Is Bitcoin on the Verge of a Major Shift?

As Bitcoin hovers just above $105,000 on June 5, it is experiencing its lowest realized volatility in nearly two years. Despite this quiet period, Swan, the Los Angeles-based financial services firm focused solely on Bitcoin, asserts that the market is on the brink of a profound re-pricing.

The Last Chance To Buy?

In a recent thread on X, the firm posited that the traditional four-year boom-and-bust cycle is transitioning into what they term “the last rotation” – a relatively unnoticed transfer of Bitcoin from retail speculators to institutions with significantly longer investment timelines. This shift signals an exit of less committed investors and an entrance of a new wave characterized by corporate treasuries, ETFs, and multinationals like BlackRock and Fidelity.

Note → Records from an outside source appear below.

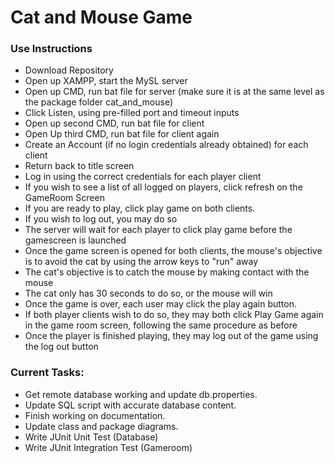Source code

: # Cat and Mouse Game

### Use Instructions
- Download Repository
- Open up XAMPP, start the MySL server
- Open up CMD, run bat file for server (make sure it is at the same level as the package folder cat_and_mouse)
- Click Listen, using pre-filled port and timeout inputs
- Open up second CMD, run bat file for client
- Open Up third CMD, run bat file for client again
- Create an Account (if no login credentials already obtained) for each client
- Return back to title screen
- Log in using the correct credentials for each player client
- If you wish to see a list of all logged on players, click refresh on the GameRoom Screen
- If you are ready to play, click play game on both clients.
- If you wish to log out, you may do so
- The server will wait for each player to click play game before the gamescreen is launched
- Once the game screen is opened for both clients, the mouse's objective is to avoid the cat by using the arrow keys to "run" away
- The cat's objective is to catch the mouse by making contact with the mouse
- The cat only has 30 seconds to do so, or the mouse will win
- Once the game is over, each user may click the play again button.
- If both player clients wish to do so, they may both click Play Game again in the game room screen, following the same procedure as before
- Once the player is finished playing, they may log out of the game using the log out button


### Current Tasks:
- Get remote database working and update db.properties.
- Update SQL script with accurate database content.
- Finish working on documentation.
- Update class and package diagrams.
- Write JUnit Unit Test (Database)
- Write JUnit Integration Test (Gameroom)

So far, 2025 has not followed the typical playbook. Previous third years in the Bitcoin cycle—2013, 2017, and 2021—were marked by explosive price movements. In contrast, this year, while experiencing notable price action, has also seen prolonged periods of sideways trading, leading some to label it as “boring.” Swan highlights that this perceived monotony may obscure an underlying supply squeeze as seasoned holders step back to take profits while long-only buyers steadily absorb the available supply.

Swan emphasizes that corporations acquiring Bitcoin are not engaging as traders but rather as long-term holders. In their perspective, this transition involves three interconnected rotations: first, a shift between entities, where trustees and early adopters exit, and ETFs and companies with robust balance sheets step in; second, an evolution in intentions, as speculation transitions into genuine allocation; and third, a generational shift with Millennials, now entering their prime earning years, inheriting wealth and increasingly choosing Bitcoin over traditional assets.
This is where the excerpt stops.